● **YOUR GOAL**
The records that follow should be returned exactly, pictures excluded.

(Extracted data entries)
++++++++++++++++++++

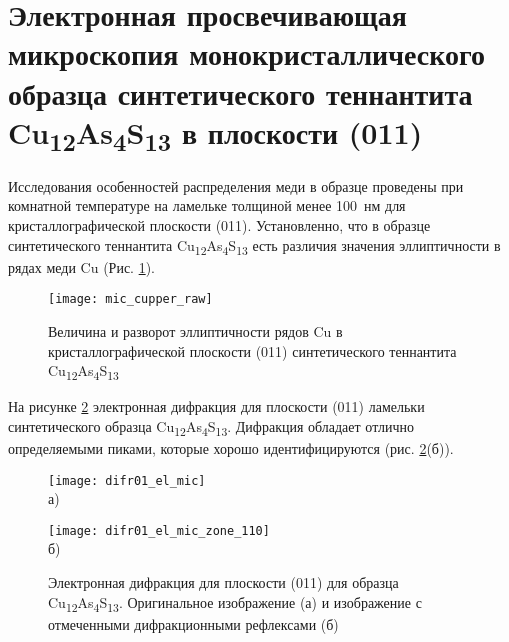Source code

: \section{Электронная просвечивающая микроскопия монокристаллического образца синтетического теннантита Cu\textsubscript{12}As\textsubscript{4}S\textsubscript{13} в плоскости (011) } \label{sect3_2}

Исследования особенностей распределения меди в образце проведены при комнатной температуре на ламельке толщиной менее 100~нм для кристаллографической плоскости (011). 
Установленно, что в образце синтетического теннантита Cu\textsubscript{12}As\textsubscript{4}S\textsubscript{13} есть различия значения эллиптичности в рядах меди Cu (Рис. \ref{img:mic}).

\begin{figure}[h!]
  \begin{minipage}[ht]{0.9\linewidth}\centering
    \texttt{[image: mic\_cupper\_raw]}
  \end{minipage}

      \caption[Величина и разворот эллиптичности рядов Cu в кристаллографической плоскости (011) синтетического теннантита Cu\textsubscript{12}As\textsubscript{4}S\textsubscript{13}]{Величина и разворот эллиптичности рядов Cu в кристаллографической плоскости (011) синтетического теннантита Cu\textsubscript{12}As\textsubscript{4}S\textsubscript{13}}
    \label{img:mic}
\end{figure}


На рисунке \ref{img:mic2} электронная дифракция для плоскости (011) ламельки синтетического образца Cu\textsubscript{12}As\textsubscript{4}S\textsubscript{13}. 
Дифракция обладает отлично определяемыми пиками, которые хорошо идентифицируются (рис. \ref{img:mic2}(б)).

\begin{figure}[ph!]
\centering
  \begin{minipage}[ht]{0.7\linewidth}\centering
    \texttt{[image: difr01\_el\_mic]} \\ а)
  \end{minipage}
  \vfill
  \begin{minipage}[ht]{0.7\linewidth}\centering
    \texttt{[image: difr01\_el\_mic\_zone\_110]} \\ б)
  \end{minipage}
  \caption[Электронная дифракция для плоскости (011) для образца Cu\textsubscript{12}As\textsubscript{4}S\textsubscript{13}. Оригинальное изображение (а) и изображение с отмеченными дифракционными рефлексами (б)]{Электронная дифракция для плоскости (011) для образца Cu\textsubscript{12}As\textsubscript{4}S\textsubscript{13}. Оригинальное изображение (а) и изображение с отмеченными дифракционными рефлексами (б)}
    \label{img:mic2}
\end{figure}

++++++++++++++++++++

● **ANSWER SPACE**
Source code

: \section{Электронная просвечивающая микроскопия монокристаллического образца синтетического теннантита Cu\textsubscript{12}As\textsubscript{4}S\textsubscript{13} в плоскости (011) } \label{sect3_2}

Исследования особенностей распределения меди в образце проведены при комнатной температуре на ламельке толщиной менее 100~нм для кристаллографической плоскости (011). 
Установленно, что в образце синтетического теннантита Cu\textsubscript{12}As\textsubscript{4}S\textsubscript{13} есть различия значения эллиптичности в рядах меди Cu (Рис. \ref{img:mic}).

\begin{figure}[h!]
  \begin{minipage}[ht]{0.9\linewidth}\centering
    \texttt{[image: mic\_cupper\_raw]}
  \end{minipage}

      \caption[Величина и разворот эллиптичности рядов Cu в кристаллографической плоскости (011) синтетического теннантита Cu\textsubscript{12}As\textsubscript{4}S\textsubscript{13}]{Величина и разворот эллиптичности рядов Cu в кристаллографической плоскости (011) синтетического теннантита Cu\textsubscript{12}As\textsubscript{4}S\textsubscript{13}}
    \label{img:mic}
\end{figure}


На рисунке \ref{img:mic2} электронная дифракция для плоскости (011) ламельки синтетического образца Cu\textsubscript{12}As\textsubscript{4}S\textsubscript{13}. 
Дифракция обладает отлично определяемыми пиками, которые хорошо идентифицируются (рис. \ref{img:mic2}(б)).

\begin{figure}[ph!]
\centering
  \begin{minipage}[ht]{0.7\linewidth}\centering
    \texttt{[image: difr01\_el\_mic]} \\ а)
  \end{minipage}
  \vfill
  \begin{minipage}[ht]{0.7\linewidth}\centering
    \texttt{[image: difr01\_el\_mic\_zone\_110]} \\ б)
  \end{minipage}
  \caption[Электронная дифракция для плоскости (011) для образца Cu\textsubscript{12}As\textsubscript{4}S\textsubscript{13}. Оригинальное изображение (а) и изображение с отмеченными дифракционными рефлексами (б)]{Электронная дифракция для плоскости (011) для образца Cu\textsubscript{12}As\textsubscript{4}S\textsubscript{13}. Оригинальное изображение (а) и изображение с отмеченными дифракционными рефлексами (б)}
    \label{img:mic2}
\end{figure}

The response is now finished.